* **Aim of the exercise**
Each line of the data below containing "properties" needs to be listed.

◆ ◆ ◆ ◆

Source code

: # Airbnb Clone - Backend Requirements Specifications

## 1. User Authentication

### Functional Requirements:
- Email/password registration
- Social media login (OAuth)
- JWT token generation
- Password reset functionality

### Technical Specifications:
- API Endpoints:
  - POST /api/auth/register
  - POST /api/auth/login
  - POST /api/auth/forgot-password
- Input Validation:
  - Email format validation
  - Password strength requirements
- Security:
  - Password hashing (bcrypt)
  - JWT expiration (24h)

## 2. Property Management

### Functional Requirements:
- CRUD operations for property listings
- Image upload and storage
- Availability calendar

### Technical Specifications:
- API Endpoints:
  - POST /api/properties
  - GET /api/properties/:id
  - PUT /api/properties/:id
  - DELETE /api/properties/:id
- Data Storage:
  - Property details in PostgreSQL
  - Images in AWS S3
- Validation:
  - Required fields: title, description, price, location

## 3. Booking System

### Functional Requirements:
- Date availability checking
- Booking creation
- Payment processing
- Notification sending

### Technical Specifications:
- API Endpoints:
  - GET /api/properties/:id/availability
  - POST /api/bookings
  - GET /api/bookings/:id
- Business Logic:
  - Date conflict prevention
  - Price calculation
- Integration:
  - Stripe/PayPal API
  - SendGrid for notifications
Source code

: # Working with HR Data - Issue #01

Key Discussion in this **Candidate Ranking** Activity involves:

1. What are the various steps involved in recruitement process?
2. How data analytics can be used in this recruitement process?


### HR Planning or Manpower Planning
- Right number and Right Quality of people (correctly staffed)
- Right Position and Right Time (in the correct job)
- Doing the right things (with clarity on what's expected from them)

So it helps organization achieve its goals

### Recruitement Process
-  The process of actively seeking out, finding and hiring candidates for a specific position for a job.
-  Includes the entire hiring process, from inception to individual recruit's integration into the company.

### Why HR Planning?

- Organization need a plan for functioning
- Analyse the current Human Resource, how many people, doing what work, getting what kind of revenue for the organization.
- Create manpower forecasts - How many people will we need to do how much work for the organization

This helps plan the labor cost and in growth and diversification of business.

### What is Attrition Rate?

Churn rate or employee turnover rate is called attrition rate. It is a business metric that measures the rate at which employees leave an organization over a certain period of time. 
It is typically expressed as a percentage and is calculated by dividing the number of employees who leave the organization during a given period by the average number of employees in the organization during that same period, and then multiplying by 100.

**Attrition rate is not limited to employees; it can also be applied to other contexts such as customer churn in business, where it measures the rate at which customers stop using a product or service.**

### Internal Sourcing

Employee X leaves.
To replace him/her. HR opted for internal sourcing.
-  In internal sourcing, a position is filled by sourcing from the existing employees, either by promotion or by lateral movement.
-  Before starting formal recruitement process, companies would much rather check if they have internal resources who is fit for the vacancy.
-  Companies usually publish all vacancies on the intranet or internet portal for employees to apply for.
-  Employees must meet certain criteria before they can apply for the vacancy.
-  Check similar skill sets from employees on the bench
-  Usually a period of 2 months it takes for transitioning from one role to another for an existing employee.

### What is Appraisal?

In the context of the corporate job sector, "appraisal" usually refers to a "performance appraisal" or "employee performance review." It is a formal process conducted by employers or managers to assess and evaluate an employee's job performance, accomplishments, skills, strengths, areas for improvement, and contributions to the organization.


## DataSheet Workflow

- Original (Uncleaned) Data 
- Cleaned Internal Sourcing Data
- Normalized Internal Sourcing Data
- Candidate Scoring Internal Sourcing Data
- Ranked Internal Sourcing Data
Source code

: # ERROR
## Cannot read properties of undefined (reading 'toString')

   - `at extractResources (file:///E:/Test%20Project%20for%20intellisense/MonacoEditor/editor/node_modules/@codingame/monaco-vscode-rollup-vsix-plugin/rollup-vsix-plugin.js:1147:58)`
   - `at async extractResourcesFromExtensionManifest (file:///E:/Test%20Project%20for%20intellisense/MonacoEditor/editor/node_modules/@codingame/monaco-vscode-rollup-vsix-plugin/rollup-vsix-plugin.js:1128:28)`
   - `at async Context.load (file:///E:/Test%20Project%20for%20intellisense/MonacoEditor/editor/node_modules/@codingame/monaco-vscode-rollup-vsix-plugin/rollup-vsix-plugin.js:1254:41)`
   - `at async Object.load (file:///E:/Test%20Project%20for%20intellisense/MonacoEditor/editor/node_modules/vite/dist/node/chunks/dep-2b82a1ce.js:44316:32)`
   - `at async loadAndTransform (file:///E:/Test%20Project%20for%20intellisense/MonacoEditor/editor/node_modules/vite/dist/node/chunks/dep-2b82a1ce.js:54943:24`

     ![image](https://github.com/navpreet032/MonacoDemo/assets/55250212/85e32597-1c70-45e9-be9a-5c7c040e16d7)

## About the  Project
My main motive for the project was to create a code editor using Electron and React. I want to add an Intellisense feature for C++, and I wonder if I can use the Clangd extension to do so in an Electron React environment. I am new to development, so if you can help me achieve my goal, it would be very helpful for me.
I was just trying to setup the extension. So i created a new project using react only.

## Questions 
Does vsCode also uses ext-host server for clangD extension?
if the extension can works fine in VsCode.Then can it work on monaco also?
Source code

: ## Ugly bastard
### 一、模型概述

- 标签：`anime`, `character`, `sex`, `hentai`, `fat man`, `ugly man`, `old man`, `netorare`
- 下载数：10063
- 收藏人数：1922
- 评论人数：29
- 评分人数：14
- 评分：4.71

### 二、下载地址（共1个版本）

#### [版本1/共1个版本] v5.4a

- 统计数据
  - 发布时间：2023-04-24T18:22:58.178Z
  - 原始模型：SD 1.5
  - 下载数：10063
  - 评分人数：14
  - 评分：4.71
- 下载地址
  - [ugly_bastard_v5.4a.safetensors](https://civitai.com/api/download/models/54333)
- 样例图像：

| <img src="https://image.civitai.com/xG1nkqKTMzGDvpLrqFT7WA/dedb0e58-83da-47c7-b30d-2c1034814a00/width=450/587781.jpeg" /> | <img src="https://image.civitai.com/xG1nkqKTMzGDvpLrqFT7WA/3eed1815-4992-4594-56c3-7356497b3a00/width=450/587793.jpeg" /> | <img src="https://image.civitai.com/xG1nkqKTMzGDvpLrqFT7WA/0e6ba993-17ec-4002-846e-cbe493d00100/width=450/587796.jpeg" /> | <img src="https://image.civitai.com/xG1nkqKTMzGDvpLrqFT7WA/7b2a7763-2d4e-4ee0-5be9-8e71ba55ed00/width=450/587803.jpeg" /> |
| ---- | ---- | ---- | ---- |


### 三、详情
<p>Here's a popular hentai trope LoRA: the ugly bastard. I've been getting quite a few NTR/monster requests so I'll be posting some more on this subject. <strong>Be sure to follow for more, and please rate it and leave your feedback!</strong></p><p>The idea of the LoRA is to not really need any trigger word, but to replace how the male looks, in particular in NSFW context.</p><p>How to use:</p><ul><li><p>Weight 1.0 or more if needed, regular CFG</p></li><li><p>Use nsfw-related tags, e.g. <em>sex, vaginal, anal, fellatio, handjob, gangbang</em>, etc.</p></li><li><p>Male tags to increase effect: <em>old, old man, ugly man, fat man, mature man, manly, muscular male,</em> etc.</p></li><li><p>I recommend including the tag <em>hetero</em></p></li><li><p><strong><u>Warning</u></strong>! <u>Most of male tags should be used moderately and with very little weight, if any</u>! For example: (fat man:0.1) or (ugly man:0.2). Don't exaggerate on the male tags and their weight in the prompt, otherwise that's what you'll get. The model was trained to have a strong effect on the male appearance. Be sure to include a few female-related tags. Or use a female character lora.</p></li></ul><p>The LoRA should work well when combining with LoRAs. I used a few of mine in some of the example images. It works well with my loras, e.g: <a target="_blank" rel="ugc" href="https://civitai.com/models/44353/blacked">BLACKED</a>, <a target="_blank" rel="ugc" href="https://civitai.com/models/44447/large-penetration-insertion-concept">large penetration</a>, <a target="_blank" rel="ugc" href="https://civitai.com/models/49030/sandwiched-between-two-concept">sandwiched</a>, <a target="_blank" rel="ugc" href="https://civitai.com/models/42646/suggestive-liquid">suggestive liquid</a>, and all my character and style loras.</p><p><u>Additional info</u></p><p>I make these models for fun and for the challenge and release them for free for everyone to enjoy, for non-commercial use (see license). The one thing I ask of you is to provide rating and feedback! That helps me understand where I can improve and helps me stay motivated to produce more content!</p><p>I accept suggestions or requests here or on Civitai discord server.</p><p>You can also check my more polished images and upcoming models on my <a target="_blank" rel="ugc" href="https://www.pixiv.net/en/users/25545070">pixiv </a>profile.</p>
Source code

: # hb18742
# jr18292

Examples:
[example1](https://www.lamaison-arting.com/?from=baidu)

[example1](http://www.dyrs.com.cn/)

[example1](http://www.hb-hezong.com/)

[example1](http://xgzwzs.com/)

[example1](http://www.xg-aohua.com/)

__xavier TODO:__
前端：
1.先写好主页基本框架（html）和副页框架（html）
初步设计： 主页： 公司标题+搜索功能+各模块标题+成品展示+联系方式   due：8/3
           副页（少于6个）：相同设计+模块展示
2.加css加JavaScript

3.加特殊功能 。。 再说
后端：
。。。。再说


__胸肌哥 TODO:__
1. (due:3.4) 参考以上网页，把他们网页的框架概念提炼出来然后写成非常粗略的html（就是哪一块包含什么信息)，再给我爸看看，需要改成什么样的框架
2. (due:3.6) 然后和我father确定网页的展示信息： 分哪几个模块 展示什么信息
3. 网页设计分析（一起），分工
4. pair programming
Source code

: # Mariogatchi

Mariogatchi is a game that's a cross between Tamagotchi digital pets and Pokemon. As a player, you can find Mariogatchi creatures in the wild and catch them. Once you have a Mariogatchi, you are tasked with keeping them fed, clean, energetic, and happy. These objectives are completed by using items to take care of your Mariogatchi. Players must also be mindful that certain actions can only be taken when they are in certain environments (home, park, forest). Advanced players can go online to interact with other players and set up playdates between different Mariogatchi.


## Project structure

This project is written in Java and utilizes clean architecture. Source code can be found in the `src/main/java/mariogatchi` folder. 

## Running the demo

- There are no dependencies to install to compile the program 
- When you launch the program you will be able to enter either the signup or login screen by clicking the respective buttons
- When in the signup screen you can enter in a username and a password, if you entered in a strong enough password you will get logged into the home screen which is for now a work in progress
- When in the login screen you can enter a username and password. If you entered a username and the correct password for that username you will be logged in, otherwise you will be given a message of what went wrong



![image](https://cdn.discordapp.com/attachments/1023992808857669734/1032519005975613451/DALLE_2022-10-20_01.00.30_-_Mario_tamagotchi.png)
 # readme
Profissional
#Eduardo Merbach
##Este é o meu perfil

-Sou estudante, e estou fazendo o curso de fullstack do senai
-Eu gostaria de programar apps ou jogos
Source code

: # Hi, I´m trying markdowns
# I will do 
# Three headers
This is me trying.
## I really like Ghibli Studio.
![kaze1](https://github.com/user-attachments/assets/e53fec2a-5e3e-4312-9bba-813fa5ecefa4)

◆ ◆ ◆ ◆

* **Output for this exercise**
  - POST /api/properties
  - GET /api/properties/:id
  - PUT /api/properties/:id
  - DELETE /api/properties/:id
  - GET /api/properties/:id/availability
## Cannot read properties of undefined (reading 'toString')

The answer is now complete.